**EXERCISE REQUIREMENTS**
Transcribe the data below verbatim from the line with "multipoints route fix" to the line with "add zoom to". Include both of those lines.

**GIVEN ENTRIES**

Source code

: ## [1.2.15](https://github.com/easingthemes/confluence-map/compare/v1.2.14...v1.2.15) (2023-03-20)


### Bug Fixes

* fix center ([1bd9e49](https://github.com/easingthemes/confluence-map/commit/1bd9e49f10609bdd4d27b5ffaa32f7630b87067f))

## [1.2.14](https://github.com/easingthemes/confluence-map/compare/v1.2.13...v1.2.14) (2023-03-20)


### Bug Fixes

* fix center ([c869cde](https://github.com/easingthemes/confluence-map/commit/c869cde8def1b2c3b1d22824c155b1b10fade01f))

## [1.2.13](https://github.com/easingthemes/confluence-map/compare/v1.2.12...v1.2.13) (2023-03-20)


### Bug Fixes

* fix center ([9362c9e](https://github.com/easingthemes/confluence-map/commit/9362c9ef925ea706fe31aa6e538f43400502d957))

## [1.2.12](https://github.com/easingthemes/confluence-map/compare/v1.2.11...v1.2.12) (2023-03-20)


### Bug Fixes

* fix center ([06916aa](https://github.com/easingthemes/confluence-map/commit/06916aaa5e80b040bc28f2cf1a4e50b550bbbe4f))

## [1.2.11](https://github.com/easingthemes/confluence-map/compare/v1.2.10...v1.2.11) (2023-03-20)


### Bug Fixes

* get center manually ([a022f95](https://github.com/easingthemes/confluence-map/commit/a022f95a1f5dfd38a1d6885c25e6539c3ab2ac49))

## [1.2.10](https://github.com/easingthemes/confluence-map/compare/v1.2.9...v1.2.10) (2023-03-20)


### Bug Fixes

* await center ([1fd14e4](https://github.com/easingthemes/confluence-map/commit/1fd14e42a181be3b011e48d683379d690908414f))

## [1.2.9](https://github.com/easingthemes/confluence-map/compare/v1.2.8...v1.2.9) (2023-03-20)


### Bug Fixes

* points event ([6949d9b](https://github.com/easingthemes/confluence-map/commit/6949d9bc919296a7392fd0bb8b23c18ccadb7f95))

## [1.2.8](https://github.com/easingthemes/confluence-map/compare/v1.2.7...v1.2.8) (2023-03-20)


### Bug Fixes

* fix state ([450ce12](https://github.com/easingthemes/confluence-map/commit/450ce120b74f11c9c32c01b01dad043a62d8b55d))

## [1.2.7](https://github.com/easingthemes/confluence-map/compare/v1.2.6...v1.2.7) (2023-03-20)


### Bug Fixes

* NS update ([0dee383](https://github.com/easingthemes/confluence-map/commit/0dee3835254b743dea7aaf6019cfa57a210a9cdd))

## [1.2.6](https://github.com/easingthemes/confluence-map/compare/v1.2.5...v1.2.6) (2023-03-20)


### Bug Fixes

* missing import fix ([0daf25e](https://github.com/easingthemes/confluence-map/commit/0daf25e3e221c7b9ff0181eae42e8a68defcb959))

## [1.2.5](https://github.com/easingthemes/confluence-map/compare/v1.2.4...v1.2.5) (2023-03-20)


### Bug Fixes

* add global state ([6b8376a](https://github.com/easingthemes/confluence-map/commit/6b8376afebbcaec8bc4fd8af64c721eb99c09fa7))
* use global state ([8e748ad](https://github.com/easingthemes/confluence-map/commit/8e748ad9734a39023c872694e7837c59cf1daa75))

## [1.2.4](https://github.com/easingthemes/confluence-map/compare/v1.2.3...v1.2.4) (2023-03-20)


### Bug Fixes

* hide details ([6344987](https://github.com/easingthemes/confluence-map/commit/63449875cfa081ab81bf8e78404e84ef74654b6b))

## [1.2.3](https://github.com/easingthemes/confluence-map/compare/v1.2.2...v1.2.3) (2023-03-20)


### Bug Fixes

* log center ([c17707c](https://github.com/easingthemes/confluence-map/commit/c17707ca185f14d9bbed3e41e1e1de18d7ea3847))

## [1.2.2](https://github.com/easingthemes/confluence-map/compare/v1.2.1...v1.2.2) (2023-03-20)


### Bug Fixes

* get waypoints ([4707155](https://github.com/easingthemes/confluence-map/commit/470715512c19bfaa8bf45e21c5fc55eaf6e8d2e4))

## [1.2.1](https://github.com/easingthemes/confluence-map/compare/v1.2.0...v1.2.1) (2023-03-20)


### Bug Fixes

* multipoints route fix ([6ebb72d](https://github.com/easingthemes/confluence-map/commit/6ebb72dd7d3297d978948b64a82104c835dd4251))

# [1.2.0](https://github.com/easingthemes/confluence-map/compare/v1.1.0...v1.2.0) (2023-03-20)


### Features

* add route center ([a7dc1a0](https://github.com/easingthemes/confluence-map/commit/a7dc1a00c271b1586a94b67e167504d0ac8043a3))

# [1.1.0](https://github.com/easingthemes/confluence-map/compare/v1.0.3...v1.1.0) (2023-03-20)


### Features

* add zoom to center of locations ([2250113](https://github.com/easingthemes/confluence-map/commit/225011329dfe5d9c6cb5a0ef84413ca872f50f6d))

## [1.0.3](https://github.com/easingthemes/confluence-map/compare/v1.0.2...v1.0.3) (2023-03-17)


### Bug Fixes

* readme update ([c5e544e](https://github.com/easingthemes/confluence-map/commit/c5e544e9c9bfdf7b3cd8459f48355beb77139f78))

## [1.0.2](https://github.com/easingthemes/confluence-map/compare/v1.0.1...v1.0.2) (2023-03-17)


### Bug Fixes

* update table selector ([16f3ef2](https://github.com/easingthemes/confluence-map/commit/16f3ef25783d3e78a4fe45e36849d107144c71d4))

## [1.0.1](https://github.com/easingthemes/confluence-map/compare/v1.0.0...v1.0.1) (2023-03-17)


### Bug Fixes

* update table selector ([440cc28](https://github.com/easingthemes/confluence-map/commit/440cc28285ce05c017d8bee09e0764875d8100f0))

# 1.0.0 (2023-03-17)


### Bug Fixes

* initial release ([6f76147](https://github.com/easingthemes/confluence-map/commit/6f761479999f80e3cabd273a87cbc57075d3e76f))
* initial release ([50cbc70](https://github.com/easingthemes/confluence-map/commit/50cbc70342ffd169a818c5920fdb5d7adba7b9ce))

**EXERCISE ANSWER**
* multipoints route fix ([6ebb72d](https://github.com/easingthemes/confluence-map/commit/6ebb72dd7d3297d978948b64a82104c835dd4251))

# [1.2.0](https://github.com/easingthemes/confluence-map/compare/v1.1.0...v1.2.0) (2023-03-20)


### Features

* add route center ([a7dc1a0](https://github.com/easingthemes/confluence-map/commit/a7dc1a00c271b1586a94b67e167504d0ac8043a3))

# [1.1.0](https://github.com/easingthemes/confluence-map/compare/v1.0.3...v1.1.0) (2023-03-20)


### Features

* add zoom to center of locations ([2250113](https://github.com/easingthemes/confluence-map/commit/225011329dfe5d9c6cb5a0ef84413ca872f50f6d))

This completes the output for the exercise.